Untuk pengobatan, Tetrasiklin adalah antibodi pilihan yang sudah digunakan sejak lama
untuk infeksi genitalia yang disebabkan oleh C.trachomatis. Dapat diberikan dengan dosis 4 x
500 mg/h selama 7 hari atau 4 x 250 mg/hari selama 14 hari. Analog dari tetrasiklin seperti
doksisiklin dapat diberikan dengan dosis 2 x l00 mg/h selama 7 hari. Obat ini yang paling
banyak dianjurkan dan merupakan drug of choice karena cara pemakaiannya yang lebih mudah
dan dosisnya lebih kecil. Azithromisin merupakan suatu terobosan baru dalam pengobatan masa
sekarang. Diberikan dengan dosis tunggal l gram sekali minum.
Regimen alternatif dapat diberikan :
- Erythromycin 4 x 500 mg/hari selama 7 hari atau 4 x 250 mg/hari selama l4 hari.

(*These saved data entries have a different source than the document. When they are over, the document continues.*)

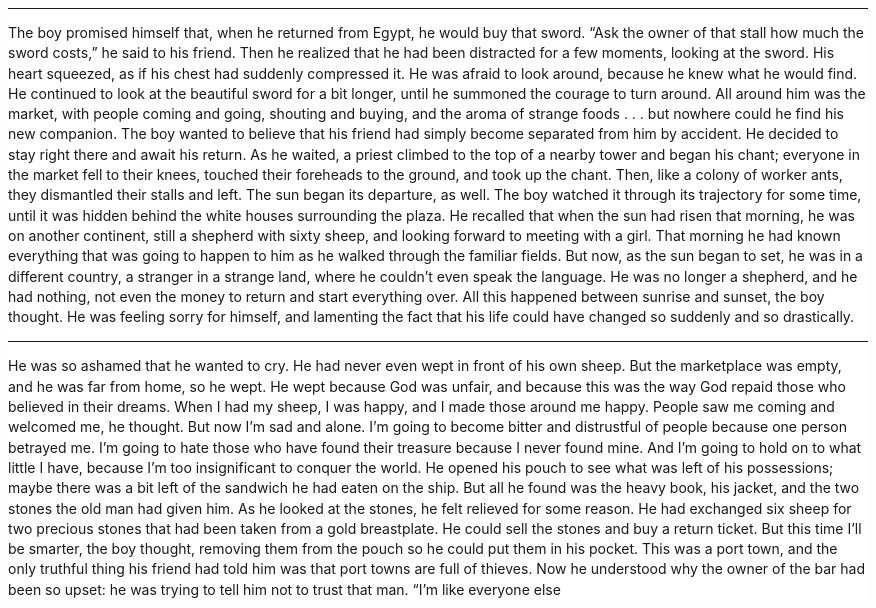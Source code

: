 
---

The boy promised himself that, when he returned from Egypt, he
would buy that sword.
“Ask the owner of that stall how much the sword costs,” he said to
his friend. Then he realized that he had been distracted for a few
moments, looking at the sword. His heart squeezed, as if his chest
had suddenly compressed it. He was afraid to look around, because
he knew what he would find. He continued to look at the beautiful
sword for a bit longer, until he summoned the courage to turn
around.
All around him was the market, with people coming and going,
shouting and buying, and the aroma of strange foods . . . but
nowhere could he find his new companion.
The boy wanted to believe that his friend had simply become
separated from him by accident. He decided to stay right there and
await his return. As he waited, a priest climbed to the top of a nearby
tower and began his chant; everyone in the market fell to their
knees, touched their foreheads to the ground, and took up the chant.
Then, like a colony of worker ants, they dismantled their stalls and
left.
The sun began its departure, as well. The boy watched it through
its trajectory for some time, until it was hidden behind the white
houses surrounding the plaza. He recalled that when the sun had
risen that morning, he was on another continent, still a shepherd with
sixty sheep, and looking forward to meeting with a girl. That morning
he had known everything that was going to happen to him as he
walked through the familiar fields. But now, as the sun began to set,
he was in a different country, a stranger in a strange land, where he
couldn’t even speak the language. He was no longer a shepherd,
and he had nothing, not even the money to return and start
everything over.
All this happened between sunrise and sunset, the boy thought.
He was feeling sorry for himself, and lamenting the fact that his life
could have changed so suddenly and so drastically.


---

He was so ashamed that he wanted to cry. He had never even
wept in front of his own sheep. But the marketplace was empty, and
he was far from home, so he wept. He wept because God was
unfair, and because this was the way God repaid those who believed
in their dreams.
When I had my sheep, I was happy, and I made those around me
happy. People saw me coming and welcomed me, he thought. But
now I’m sad and alone. I’m going to become bitter and distrustful of
people because one person betrayed me. I’m going to hate those
who have found their treasure because I never found mine. And I’m
going to hold on to what little I have, because I’m too insignificant to
conquer the world.
He opened his pouch to see what was left of his possessions;
maybe there was a bit left of the sandwich he had eaten on the ship.
But all he found was the heavy book, his jacket, and the two stones
the old man had given him.
As he looked at the stones, he felt relieved for some reason. He
had exchanged six sheep for two precious stones that had been
taken from a gold breastplate. He could sell the stones and buy a
return ticket. But this time I’ll be smarter, the boy thought, removing
them from the pouch so he could put them in his pocket. This was a
port town, and the only truthful thing his friend had told him was that
port towns are full of thieves.
Now he understood why the owner of the bar had been so upset:
he was trying to tell him not to trust that man. “I’m like everyone else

- Ofloxacin 2 x 300 mg/hari selama 7 hari
Pasien dengan infeksi klamidia harus dimonitor selama 2 minggu. Pemberian informasi
kepada pasangan, pencegahan hubungan seksual sementara serta penyelesaian terapi dengan
benar harus dicek. Dalam hal ini pasangan maupun semua orang yang memiliki kontak seksual
langsung dengan penderita harus diidentifikasi dan diberikan saran untuk mendapatkan terapi
serupa.
Prognosis
Kadang-kadang tanpa pengobatan, penyakit lambat laun berkurang dan akhirnya sembuh
sendiri (50-70% dalam waktu sekitar 3 bulan). Setelah pengobatan, kira-kira 10% penderita akan
mengalami eksaserbasi atau rekurensi.